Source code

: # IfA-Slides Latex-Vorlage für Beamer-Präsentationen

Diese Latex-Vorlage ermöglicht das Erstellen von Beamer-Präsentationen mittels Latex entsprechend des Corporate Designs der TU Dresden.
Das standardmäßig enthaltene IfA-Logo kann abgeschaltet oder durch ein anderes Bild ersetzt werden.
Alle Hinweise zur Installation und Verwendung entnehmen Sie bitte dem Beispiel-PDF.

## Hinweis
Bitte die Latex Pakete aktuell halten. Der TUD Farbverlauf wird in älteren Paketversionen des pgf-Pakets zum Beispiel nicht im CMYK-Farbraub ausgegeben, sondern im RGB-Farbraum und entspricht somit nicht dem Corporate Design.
◇ ◇ ◇ ◇ ◇ ◇ ◇
TASK ITEM
Having read the entries, output all of them verbatim.

SOLUTION TO THIS EXERCISE
Source code

: # IfA-Slides Latex-Vorlage für Beamer-Präsentationen

Diese Latex-Vorlage ermöglicht das Erstellen von Beamer-Präsentationen mittels Latex entsprechend des Corporate Designs der TU Dresden.
Das standardmäßig enthaltene IfA-Logo kann abgeschaltet oder durch ein anderes Bild ersetzt werden.
Alle Hinweise zur Installation und Verwendung entnehmen Sie bitte dem Beispiel-PDF.

## Hinweis
Bitte die Latex Pakete aktuell halten. Der TUD Farbverlauf wird in älteren Paketversionen des pgf-Pakets zum Beispiel nicht im CMYK-Farbraub ausgegeben, sondern im RGB-Farbraum und entspricht somit nicht dem Corporate Design.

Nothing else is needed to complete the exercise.